> What needs to be done
Set down the data below in full and exactly, minus the pictures.

> Records supplied

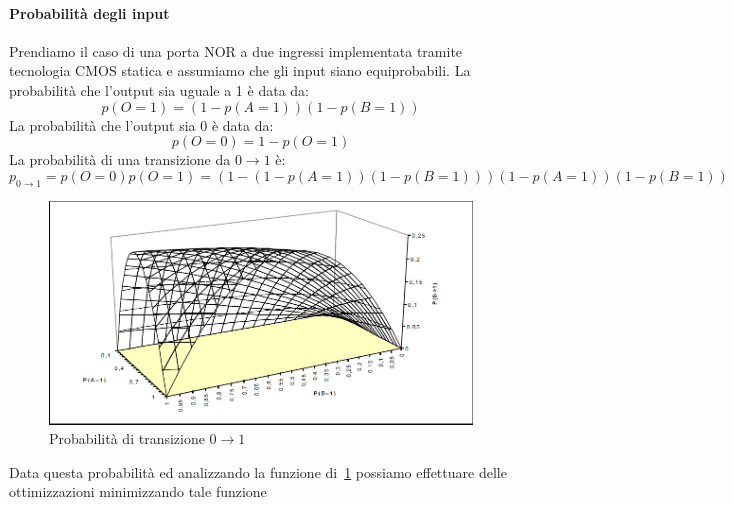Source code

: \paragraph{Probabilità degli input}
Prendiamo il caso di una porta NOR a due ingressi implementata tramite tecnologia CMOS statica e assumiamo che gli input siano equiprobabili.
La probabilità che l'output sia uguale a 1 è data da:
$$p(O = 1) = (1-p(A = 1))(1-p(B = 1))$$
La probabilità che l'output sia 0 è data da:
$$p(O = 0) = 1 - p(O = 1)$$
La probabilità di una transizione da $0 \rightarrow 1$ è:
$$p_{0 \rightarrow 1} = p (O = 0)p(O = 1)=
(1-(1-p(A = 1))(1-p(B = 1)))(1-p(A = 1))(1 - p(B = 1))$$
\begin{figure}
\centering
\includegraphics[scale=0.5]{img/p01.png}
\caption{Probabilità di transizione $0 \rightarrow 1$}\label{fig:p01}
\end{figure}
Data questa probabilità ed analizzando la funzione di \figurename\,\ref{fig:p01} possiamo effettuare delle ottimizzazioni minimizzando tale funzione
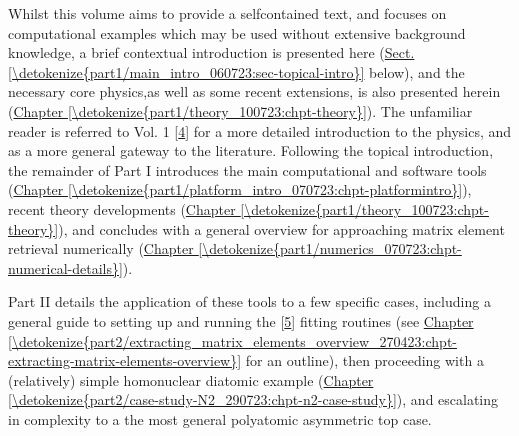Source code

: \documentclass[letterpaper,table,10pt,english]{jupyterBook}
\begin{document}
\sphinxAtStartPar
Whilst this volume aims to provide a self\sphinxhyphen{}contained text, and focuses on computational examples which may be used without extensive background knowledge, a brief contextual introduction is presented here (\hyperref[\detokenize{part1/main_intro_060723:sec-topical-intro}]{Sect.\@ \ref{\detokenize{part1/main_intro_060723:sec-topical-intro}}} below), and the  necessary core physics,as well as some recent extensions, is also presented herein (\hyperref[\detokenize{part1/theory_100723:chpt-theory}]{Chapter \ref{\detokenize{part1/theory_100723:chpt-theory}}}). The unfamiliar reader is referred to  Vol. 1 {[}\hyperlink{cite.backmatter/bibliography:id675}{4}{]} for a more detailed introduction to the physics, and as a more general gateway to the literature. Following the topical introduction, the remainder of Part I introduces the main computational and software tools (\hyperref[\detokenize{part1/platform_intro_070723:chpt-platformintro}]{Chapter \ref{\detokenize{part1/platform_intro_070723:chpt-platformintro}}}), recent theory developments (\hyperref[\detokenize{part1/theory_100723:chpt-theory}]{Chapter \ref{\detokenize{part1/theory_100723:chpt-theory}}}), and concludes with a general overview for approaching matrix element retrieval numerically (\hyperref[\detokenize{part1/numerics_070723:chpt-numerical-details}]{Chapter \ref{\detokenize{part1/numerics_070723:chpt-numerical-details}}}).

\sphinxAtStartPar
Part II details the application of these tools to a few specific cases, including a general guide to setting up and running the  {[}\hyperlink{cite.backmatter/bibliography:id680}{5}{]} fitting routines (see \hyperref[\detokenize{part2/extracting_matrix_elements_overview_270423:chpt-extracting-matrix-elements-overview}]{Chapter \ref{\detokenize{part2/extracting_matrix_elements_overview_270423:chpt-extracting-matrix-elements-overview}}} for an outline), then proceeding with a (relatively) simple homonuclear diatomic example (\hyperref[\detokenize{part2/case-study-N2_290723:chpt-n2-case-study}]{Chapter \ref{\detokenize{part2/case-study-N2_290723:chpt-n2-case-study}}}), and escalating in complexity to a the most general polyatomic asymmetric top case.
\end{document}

> Answer below
Source code

: \paragraph{Probabilità degli input}
Prendiamo il caso di una porta NOR a due ingressi implementata tramite tecnologia CMOS statica e assumiamo che gli input siano equiprobabili.
La probabilità che l'output sia uguale a 1 è data da:
$$p(O = 1) = (1-p(A = 1))(1-p(B = 1))$$
La probabilità che l'output sia 0 è data da:
$$p(O = 0) = 1 - p(O = 1)$$
La probabilità di una transizione da $0 \rightarrow 1$ è:
$$p_{0 \rightarrow 1} = p (O = 0)p(O = 1)=
(1-(1-p(A = 1))(1-p(B = 1)))(1-p(A = 1))(1 - p(B = 1))$$
\begin{figure}
\centering
\includegraphics[scale=0.5]{img/p01.png}
\caption{Probabilità di transizione $0 \rightarrow 1$}\label{fig:p01}
\end{figure}
Data questa probabilità ed analizzando la funzione di \figurename\,\ref{fig:p01} possiamo effettuare delle ottimizzazioni minimizzando tale funzione
Source code

: \documentclass[letterpaper,table,10pt,english]{jupyterBook}
\begin{document}
\sphinxAtStartPar
Whilst this volume aims to provide a self\sphinxhyphen{}contained text, and focuses on computational examples which may be used without extensive background knowledge, a brief contextual introduction is presented here (\hyperref[\detokenize{part1/main_intro_060723:sec-topical-intro}]{Sect.\@ \ref{\detokenize{part1/main_intro_060723:sec-topical-intro}}} below), and the  necessary core physics,as well as some recent extensions, is also presented herein (\hyperref[\detokenize{part1/theory_100723:chpt-theory}]{Chapter \ref{\detokenize{part1/theory_100723:chpt-theory}}}). The unfamiliar reader is referred to  Vol. 1 {[}\hyperlink{cite.backmatter/bibliography:id675}{4}{]} for a more detailed introduction to the physics, and as a more general gateway to the literature. Following the topical introduction, the remainder of Part I introduces the main computational and software tools (\hyperref[\detokenize{part1/platform_intro_070723:chpt-platformintro}]{Chapter \ref{\detokenize{part1/platform_intro_070723:chpt-platformintro}}}), recent theory developments (\hyperref[\detokenize{part1/theory_100723:chpt-theory}]{Chapter \ref{\detokenize{part1/theory_100723:chpt-theory}}}), and concludes with a general overview for approaching matrix element retrieval numerically (\hyperref[\detokenize{part1/numerics_070723:chpt-numerical-details}]{Chapter \ref{\detokenize{part1/numerics_070723:chpt-numerical-details}}}).

\sphinxAtStartPar
Part II details the application of these tools to a few specific cases, including a general guide to setting up and running the  {[}\hyperlink{cite.backmatter/bibliography:id680}{5}{]} fitting routines (see \hyperref[\detokenize{part2/extracting_matrix_elements_overview_270423:chpt-extracting-matrix-elements-overview}]{Chapter \ref{\detokenize{part2/extracting_matrix_elements_overview_270423:chpt-extracting-matrix-elements-overview}}} for an outline), then proceeding with a (relatively) simple homonuclear diatomic example (\hyperref[\detokenize{part2/case-study-N2_290723:chpt-n2-case-study}]{Chapter \ref{\detokenize{part2/case-study-N2_290723:chpt-n2-case-study}}}), and escalating in complexity to a the most general polyatomic asymmetric top case.
\end{document}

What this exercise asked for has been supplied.